Table 4 Selected studies of VA-ECMO for cardiogenic shock

From a pathophysiological perspective, VA-ECMO should be favored for bridge-to-destination or bridge-to-transplantation, when recovery is not the primary goal and LVAD or transplantation will follow. VA-ECMO is also favorable for bridge-to-surgery, especially for embolectomy. In resuscitated patients VA-ECMO is the commonly used device for bridge-to-decision. By contrast, VA-ECMO may not be the ideal support form for isolated LV dysfunction with potential for recovery (acute myocardial infarction, myocarditis, Takotsubo syndrome, etc.), since afterload increases and recovery may be hampered [53]. Of note, these are considerations from daily clinical routine and pathophysiology, but dedicated studies are urgently needed to prospectively compare the different support forms. One such study is the prospective, open-label, multicenter, randomized, controlled “ANCHOR” trial (Assessment of ECMO in Acute Myocardial Infarction with Non-reversible Cardiogenic Shock to Halt Organ Failure and Reduce Mortality), which is currently investigating the use of ECMO in cardiogenic shock during myocardial infarction. In this context, an interesting tool that is already mentioned in current heart failure guidelines [31] is the “SAVE” score to estimate the prognosis of patients with cardiogenic shock on VA-ECMO [73]. Another promising score is the “ENCOURAGE” score [72].

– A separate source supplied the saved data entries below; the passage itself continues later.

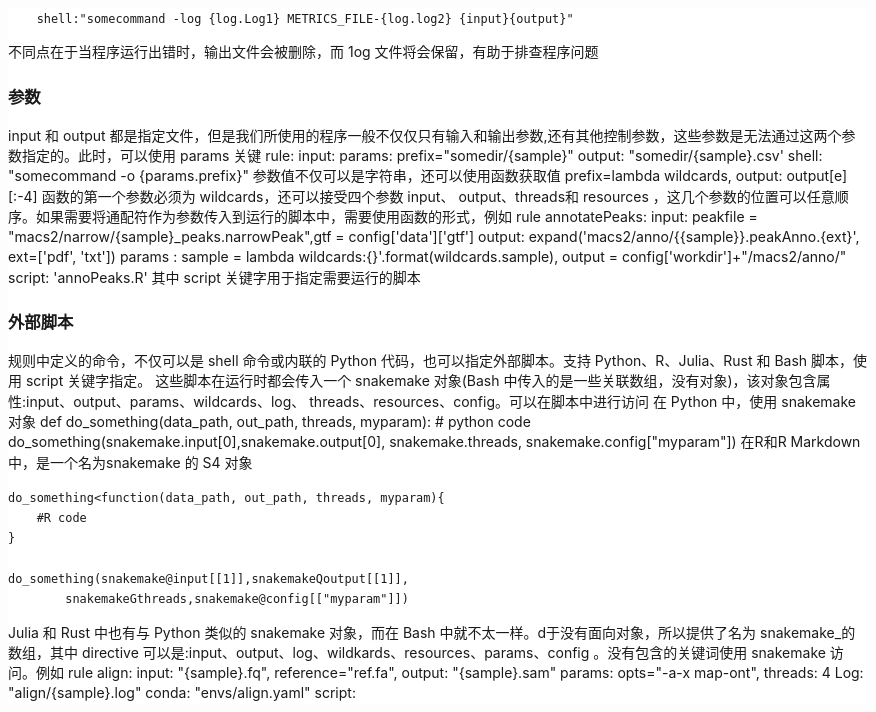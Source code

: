         shell:"somecommand -log {log.Log1} METRICS_FILE-{log.log2} {input}{output}"
不同点在于当程序运行出错时，输出文件会被删除，而 1og 文件将会保留，有助于排查程序问题

### 参数
input 和 output 都是指定文件，但是我们所使用的程序一般不仅仅只有输入和输出参数,还有其他控制参数，这些参数是无法通过这两个参数指定的。此时，可以使用 params 关键
    rule:
        input:
        params:
            prefix="somedir/{sample}"
        output:
            "somedir/{sample}.csv'
        shell:
            "somecommand -o {params.prefix}"
参数值不仅可以是字符串，还可以使用函数获取值
    prefix=lambda wildcards, output: output[e][:-4]
函数的第一个参数必须为 wildcards，还可以接受四个参数 input、 output、threads和 resources ，这几个参数的位置可以任意顺序。如果需要将通配符作为参数传入到运行的脚本中，需要使用函数的形式，例如
    rule annotatePeaks:
        input:
            peakfile = "macs2/narrow/{sample}_peaks.narrowPeak",gtf = config['data']['gtf']
        output:
            expand('macs2/anno/{{sample}}.peakAnno.{ext}', ext=['pdf', 'txt'])
        params :
            sample = lambda wildcards:{}'.format(wildcards.sample),
            output = config['workdir']+"/macs2/anno/"
        script:
            'annoPeaks.R'
其中 script 关键字用于指定需要运行的脚本

### 外部脚本
规则中定义的命令，不仅可以是 shell 命令或内联的 Python 代码，也可以指定外部脚本。支持 Python、R、Julia、Rust 和 Bash 脚本，使用 script 关键字指定。
这些脚本在运行时都会传入一个 snakemake 对象(Bash 中传入的是一些关联数组，没有对象)，该对象包含属性:input、output、params、wildcards、log、 threads、resources、config。可以在脚本中进行访问
在 Python 中，使用 snakemake 对象
    def do_something(data_path, out_path, threads, myparam):
        # python code
    do_something(snakemake.input[0],snakemake.output[0],
            snakemake.threads, snakemake.config["myparam"])
在R和R Markdown 中，是一个名为snakemake 的 S4 对象

    do_something<function(data_path, out_path, threads, myparam){
        #R code
    }

    do_something(snakemake@input[[1]],snakemakeQoutput[[1]],
            snakemakeGthreads,snakemake@config[["myparam"]])

Julia 和 Rust 中也有与 Python 类似的 snakemake 对象，而在 Bash 中就不太一样。d于没有面向对象，所以提供了名为 snakemake_<directive>的数组，其中 directive 可以是:input、output、log、wildkards、resources、params、config 。没有包含的关键词使用 snakemake 访问。例如
    rule align:
        input:
            "{sample}.fq",
            reference="ref.fa",
        output:
            "{sample}.sam"
        params:
            opts="-a-x map-ont",
        threads: 4
        Log:
            "align/{sample}.log"
        conda:
            "envs/align.yaml"
        script: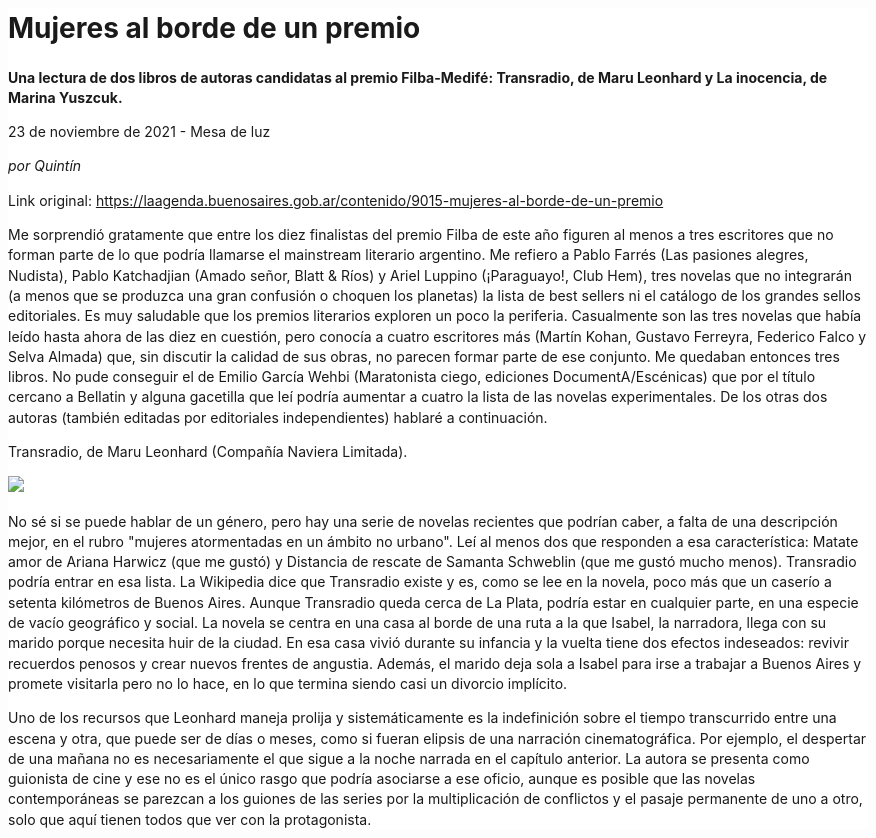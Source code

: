 # Mujeres al borde de un premio

**Una lectura de dos libros de autoras candidatas al premio Filba-Medifé: Transradio, de Maru Leonhard y La inocencia, de Marina Yuszcuk.**

23 de noviembre de 2021 - Mesa de luz

_por Quintín_

Link original: https://laagenda.buenosaires.gob.ar/contenido/9015-mujeres-al-borde-de-un-premio



Me sorprendió gratamente que entre los diez finalistas del premio Filba de este año figuren al menos a tres escritores que no forman parte de lo que podría llamarse el mainstream literario argentino. Me refiero a Pablo Farrés (Las pasiones alegres, Nudista), Pablo Katchadjian (Amado señor, Blatt & Ríos) y Ariel Luppino (¡Paraguayo!, Club Hem), tres novelas que no integrarán (a menos que se produzca una gran confusión o choquen los planetas) la lista de best sellers ni el catálogo de los grandes sellos editoriales. Es muy saludable que los premios literarios exploren un poco la periferia. Casualmente son las tres novelas que había leído hasta ahora de las diez en cuestión, pero conocía a cuatro escritores más (Martín Kohan, Gustavo Ferreyra, Federico Falco y Selva Almada) que, sin discutir la calidad de sus obras, no parecen formar parte de ese conjunto. Me quedaban entonces tres libros. No pude conseguir el de Emilio García Wehbi (Maratonista ciego, ediciones DocumentA/Escénicas) que por el título cercano a Bellatin y alguna gacetilla que leí podría aumentar a cuatro la lista de las novelas experimentales. De los otras dos autoras (también editadas por editoriales independientes) hablaré a continuación.




Transradio, de Maru Leonhard (Compañía Naviera Limitada).




![](https://cdn.feater.me/files/images/116830/c3828d6f-049e-43ee-80fb-f635cf105c4f.jpeg)




No sé si se puede hablar de un género, pero hay una serie de novelas recientes que podrían caber, a falta de una descripción mejor, en el rubro "mujeres atormentadas en un ámbito no urbano". Leí al menos dos que responden a esa característica: Matate amor de Ariana Harwicz (que me gustó) y Distancia de rescate de Samanta Schweblin (que me gustó mucho menos). Transradio podría entrar en esa lista. La Wikipedia dice que Transradio existe y es, como se lee en la novela, poco más que un caserío a setenta kilómetros de Buenos Aires. Aunque Transradio queda cerca de La Plata, podría estar en cualquier parte, en una especie de vacío geográfico y social. La novela se centra en una casa al borde de una ruta a la que Isabel, la narradora, llega con su marido porque necesita huir de la ciudad. En esa casa vivió durante su infancia y la vuelta tiene dos efectos indeseados: revivir recuerdos penosos y crear nuevos frentes de angustia. Además, el marido deja sola a Isabel para irse a trabajar a Buenos Aires y promete visitarla pero no lo hace, en lo que termina siendo casi un divorcio implícito.




Uno de los recursos que Leonhard maneja prolija y sistemáticamente es la indefinición sobre el tiempo transcurrido entre una escena y otra, que puede ser de días o meses, como si fueran elipsis de una narración cinematográfica. Por ejemplo, el despertar de una mañana no es necesariamente el que sigue a la noche narrada en el capítulo anterior. La autora se presenta como guionista de cine y ese no es el único rasgo que podría asociarse a ese oficio, aunque es posible que las novelas contemporáneas se parezcan a los guiones de las series por la multiplicación de conflictos y el pasaje permanente de uno a otro, solo que aquí tienen todos que ver con la protagonista.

VA-ECMO for extracorporeal resuscitation

Table 5 lists a selection of studies [7486] on extracorporeal CPR (ECPR), i. e., ECMO for refractory resuscitation. Of note, to date there is no prospective randomized study on ECMO for this indication, also for ethical reasons. A comprehensive review of retrospective studies has been recently published elsewhere [87]. Taken together, the available literature on ECPR suggests that ECMO is sufficient to ensure systemic circulation in refractory arrest. However, mortality varies between centers, and four factors appear to critically determine ECPR success: patient selection criteria, a detailed standard operating procedure, immediate and sufficient bystander CPR, and time from arrest to ECMO. Table 6 lists a proposal for inclusion and exclusion criteria for ECPR. Of note, such criteria can only set a frame for decision, but may need to be adjusted for individual patients. A standard operating procedure for ECPR needs to incorporate all elements from circulatory arrest and bystander CPR over professional CPR, early contact with the ECMO center, team approach by anesthesiologists, cardiologists, and intensivists, high-level intensive care medicine, and optimal rehabilitation. A proposal for a prospective study considering all these factors has recently been published [88]. The time-to-ECMO interval is consistently associated with mortality [78, 84], very likely due to the increased incidence and severity of post-resuscitation metabolism with delayed extracorporeal support. Thus, a dedicated program for ECPR needs to put all efforts into earliest ECMO implantation and optimal preclinical CPR.

Table 5 Selected studies of VA-ECMO for cardiac arrest
Table 6 Proposed criteria for extracorporeal CPR (ECPR)

Conclusion

Mechanical support is increasingly used in cardiogenic shock to minimize or avoid catecholamines and to facilitate regeneration of the diseased heart. Refractory cardiac arrest is an emerging indication for mechanical support, and recently more centers have developed ECPR programs. Cardiogenic shock and arrest share many pathophysiological features, and in this context VA-ECMO is a powerful extracorporeal life support system, as long as it is initiated early. VA-ECMO use requires a dedicated bridging strategy, such as bridge-to-recovery, bridge-to-decision, or bridge-to-destination, and complications need to be anticipated. Retrograde flow support increases LV afterload and may result in LV distension, which can be prevented and resolved by LV venting or active LV unloading. Prospective controlled studies are needed to develop specific protocols for defined clinical conditions, in order to find the optimal mechanical support strategy in a given situation.